最近の子供たちが読んでいる読み物の挿絵を見ていると、どれもこれもアニメ絵ばかりで、個人的に猛烈に憤慨してしまう瞬間がある。
その人の美的感覚を育て上げる過程の上では、やはり、幼少時の読み物の挿絵の影響が大きいからだ。
私の場合。
七十年代を幼少時として過ごしたので、アニメ絵の挿絵などひとつもなく、あるのは以下のような絵柄ばかりだった。
これは
山本耀也。
見ただけで私と同年代の方はああ、あの絵かと思い当たるはずである。
これは
伊勢田邦彦。
当時の私にとって、江戸川乱歩ものの挿絵というと、この人だった。
これは
秋吉巒。
小悪征夫、天堂寺慎とともにSMものの挿絵もやっていた画家で、幻想的な画風には見覚えのある方も多いだろう。
これは
加藤孝雄。
地味ながら、やはりあの絵だと思い出させてくれる絵柄で、この人の挿絵でどれだけ物語がキュッとしまったことか。
これは
藤本蒼。
寺山修司からおなじみのイラストレーターで、やはり、我々の年代に強烈な存在感を残した。

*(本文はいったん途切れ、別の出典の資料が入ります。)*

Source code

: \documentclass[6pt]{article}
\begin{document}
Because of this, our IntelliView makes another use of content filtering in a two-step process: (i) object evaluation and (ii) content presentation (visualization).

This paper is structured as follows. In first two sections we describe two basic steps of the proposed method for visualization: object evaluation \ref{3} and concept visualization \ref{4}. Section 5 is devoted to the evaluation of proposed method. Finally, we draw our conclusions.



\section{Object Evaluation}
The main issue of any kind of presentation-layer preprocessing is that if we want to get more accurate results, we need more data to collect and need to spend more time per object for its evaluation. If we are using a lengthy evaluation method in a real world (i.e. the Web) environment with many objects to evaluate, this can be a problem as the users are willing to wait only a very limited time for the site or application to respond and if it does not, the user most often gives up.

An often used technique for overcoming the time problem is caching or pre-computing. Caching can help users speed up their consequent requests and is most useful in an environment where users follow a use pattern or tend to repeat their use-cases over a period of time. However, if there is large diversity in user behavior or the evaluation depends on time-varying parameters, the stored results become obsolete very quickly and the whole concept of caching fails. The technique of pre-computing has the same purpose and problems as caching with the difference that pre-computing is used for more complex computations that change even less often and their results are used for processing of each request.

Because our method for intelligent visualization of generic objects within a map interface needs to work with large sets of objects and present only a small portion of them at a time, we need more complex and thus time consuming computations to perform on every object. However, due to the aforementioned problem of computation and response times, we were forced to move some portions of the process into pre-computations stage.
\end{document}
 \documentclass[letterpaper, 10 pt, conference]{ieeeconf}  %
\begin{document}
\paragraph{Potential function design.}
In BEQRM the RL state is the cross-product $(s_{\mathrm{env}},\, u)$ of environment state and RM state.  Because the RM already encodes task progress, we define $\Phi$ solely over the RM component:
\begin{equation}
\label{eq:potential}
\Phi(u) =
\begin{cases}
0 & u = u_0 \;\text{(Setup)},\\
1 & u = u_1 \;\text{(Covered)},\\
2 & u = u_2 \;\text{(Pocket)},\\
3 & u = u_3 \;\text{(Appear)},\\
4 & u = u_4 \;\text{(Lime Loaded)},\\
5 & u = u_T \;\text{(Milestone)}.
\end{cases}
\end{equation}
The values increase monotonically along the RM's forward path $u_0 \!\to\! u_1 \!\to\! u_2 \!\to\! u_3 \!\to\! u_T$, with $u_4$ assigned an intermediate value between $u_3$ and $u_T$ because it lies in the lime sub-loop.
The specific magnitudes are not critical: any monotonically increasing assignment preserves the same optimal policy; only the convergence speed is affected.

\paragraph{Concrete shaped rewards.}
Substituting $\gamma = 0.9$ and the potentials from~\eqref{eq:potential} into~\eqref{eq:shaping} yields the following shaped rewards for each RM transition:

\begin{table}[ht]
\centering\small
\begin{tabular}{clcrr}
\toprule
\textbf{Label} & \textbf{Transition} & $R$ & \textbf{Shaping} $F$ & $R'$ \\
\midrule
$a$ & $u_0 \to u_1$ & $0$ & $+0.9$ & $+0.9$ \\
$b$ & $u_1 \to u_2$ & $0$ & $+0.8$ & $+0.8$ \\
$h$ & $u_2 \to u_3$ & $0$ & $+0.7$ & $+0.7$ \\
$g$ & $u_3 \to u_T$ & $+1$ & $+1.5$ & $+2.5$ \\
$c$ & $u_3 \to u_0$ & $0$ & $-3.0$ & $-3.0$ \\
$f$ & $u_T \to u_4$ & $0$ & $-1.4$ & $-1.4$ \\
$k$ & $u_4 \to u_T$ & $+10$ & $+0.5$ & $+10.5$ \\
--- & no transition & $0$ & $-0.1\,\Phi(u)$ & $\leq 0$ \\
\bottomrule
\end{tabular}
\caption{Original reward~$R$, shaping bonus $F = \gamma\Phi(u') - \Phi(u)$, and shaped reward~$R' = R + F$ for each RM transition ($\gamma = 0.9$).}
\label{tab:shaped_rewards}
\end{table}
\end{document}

後は、トラウマそのものの、石原豪人がいるのだけれども、ここでは絵は知ってるけれども名前は今はじめて知ったというような面々を取り上げてみた。
他にもまだまだいるのだが、これだけでもかなりの美的センスが磨かれるはずである。
実際、私の年代の子供たちは、たいてい絵がうまかった。
アニメ絵で育った今の子供たちの美術は、私の知る限り、お話にならぬくらいだと聞いているので、可能な限り、犬神図書館に子供たちを招いて、子供たちの心にトラウマを与えまくって、「絵のうまい子供」を育て上げていきたい。
無味乾燥な御時世だからこそ。
貴重な子供時代をヌルい絵で過ごすべきではないと考えるのだ。